DIRECTIONS FOR THIS TASK -> When you copy from the entries that follow, take only the lines from the one with "de requisitos del" down to the one with "de usuario.", keeping both ends and dropping every picture.

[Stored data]
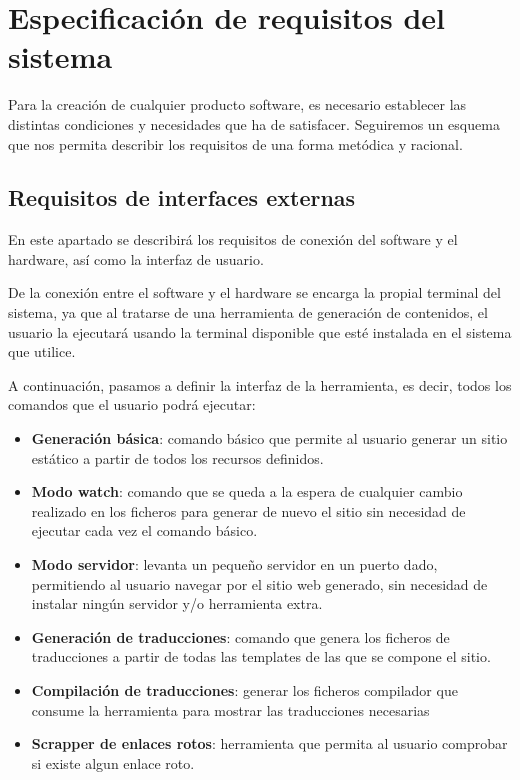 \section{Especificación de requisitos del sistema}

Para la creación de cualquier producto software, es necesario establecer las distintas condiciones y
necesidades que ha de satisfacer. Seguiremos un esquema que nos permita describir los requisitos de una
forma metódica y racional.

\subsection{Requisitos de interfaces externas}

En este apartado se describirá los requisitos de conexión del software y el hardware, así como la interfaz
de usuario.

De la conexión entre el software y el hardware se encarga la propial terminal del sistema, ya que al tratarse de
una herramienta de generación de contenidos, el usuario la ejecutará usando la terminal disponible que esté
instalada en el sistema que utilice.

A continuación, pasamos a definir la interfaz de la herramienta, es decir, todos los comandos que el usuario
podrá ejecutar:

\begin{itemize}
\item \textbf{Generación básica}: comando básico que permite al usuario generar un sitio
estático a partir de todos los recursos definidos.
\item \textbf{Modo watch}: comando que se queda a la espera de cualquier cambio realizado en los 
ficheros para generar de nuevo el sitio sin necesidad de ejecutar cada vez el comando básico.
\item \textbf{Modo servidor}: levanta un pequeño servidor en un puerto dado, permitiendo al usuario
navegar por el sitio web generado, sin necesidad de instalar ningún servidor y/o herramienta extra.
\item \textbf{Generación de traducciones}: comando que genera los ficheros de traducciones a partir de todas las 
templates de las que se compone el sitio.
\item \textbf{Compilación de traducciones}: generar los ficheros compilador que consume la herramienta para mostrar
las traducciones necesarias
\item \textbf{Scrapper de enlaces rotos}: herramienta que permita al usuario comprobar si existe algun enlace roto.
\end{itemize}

...

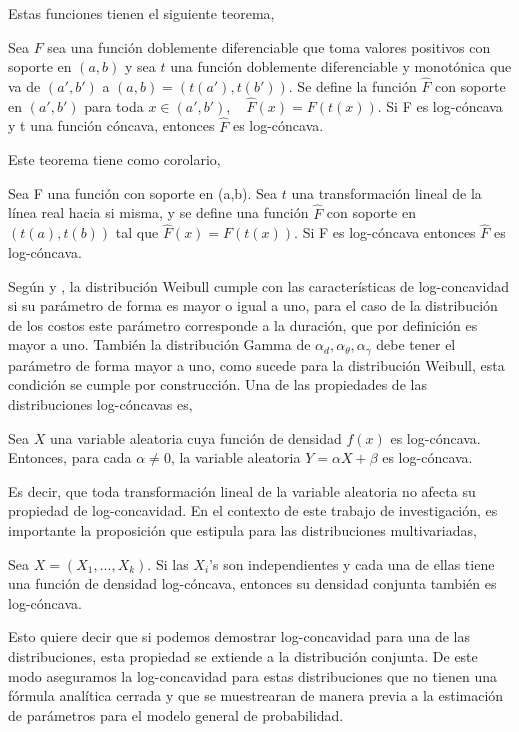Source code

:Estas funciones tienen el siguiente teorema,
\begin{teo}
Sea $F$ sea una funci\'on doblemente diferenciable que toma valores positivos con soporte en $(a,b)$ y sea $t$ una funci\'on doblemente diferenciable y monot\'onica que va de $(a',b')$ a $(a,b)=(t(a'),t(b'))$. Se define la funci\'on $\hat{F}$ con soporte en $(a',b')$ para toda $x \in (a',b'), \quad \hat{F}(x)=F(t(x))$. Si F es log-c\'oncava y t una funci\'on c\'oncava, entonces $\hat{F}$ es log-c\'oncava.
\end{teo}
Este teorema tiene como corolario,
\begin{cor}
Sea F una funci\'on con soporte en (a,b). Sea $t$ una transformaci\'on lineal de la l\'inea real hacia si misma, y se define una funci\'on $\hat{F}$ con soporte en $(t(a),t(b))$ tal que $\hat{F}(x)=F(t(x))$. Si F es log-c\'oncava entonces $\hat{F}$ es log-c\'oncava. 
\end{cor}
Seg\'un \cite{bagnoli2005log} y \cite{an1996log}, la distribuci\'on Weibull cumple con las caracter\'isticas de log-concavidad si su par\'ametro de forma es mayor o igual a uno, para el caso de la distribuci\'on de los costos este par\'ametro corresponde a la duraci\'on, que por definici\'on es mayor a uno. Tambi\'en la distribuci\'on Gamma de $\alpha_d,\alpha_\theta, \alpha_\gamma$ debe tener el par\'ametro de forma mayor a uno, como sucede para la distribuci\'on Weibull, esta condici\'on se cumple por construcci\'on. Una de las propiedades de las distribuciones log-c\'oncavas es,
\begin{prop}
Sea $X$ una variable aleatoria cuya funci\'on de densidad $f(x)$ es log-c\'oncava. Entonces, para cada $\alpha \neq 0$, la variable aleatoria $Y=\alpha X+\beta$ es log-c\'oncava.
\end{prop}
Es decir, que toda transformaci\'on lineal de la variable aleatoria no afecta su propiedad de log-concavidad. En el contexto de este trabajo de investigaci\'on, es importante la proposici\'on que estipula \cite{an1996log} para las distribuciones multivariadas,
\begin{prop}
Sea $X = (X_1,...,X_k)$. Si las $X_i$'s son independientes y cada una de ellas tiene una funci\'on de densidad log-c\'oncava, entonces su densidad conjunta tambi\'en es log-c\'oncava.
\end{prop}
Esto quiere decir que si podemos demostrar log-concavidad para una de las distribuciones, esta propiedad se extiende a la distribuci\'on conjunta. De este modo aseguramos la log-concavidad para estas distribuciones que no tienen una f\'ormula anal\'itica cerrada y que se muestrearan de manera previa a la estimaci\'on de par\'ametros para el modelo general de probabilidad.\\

WRITTEN RESPONSE ->
 \section{Especificación de requisitos del sistema}

Para la creación de cualquier producto software, es necesario establecer las distintas condiciones y
necesidades que ha de satisfacer. Seguiremos un esquema que nos permita describir los requisitos de una
forma metódica y racional.

\subsection{Requisitos de interfaces externas}

En este apartado se describirá los requisitos de conexión del software y el hardware, así como la interfaz
de usuario.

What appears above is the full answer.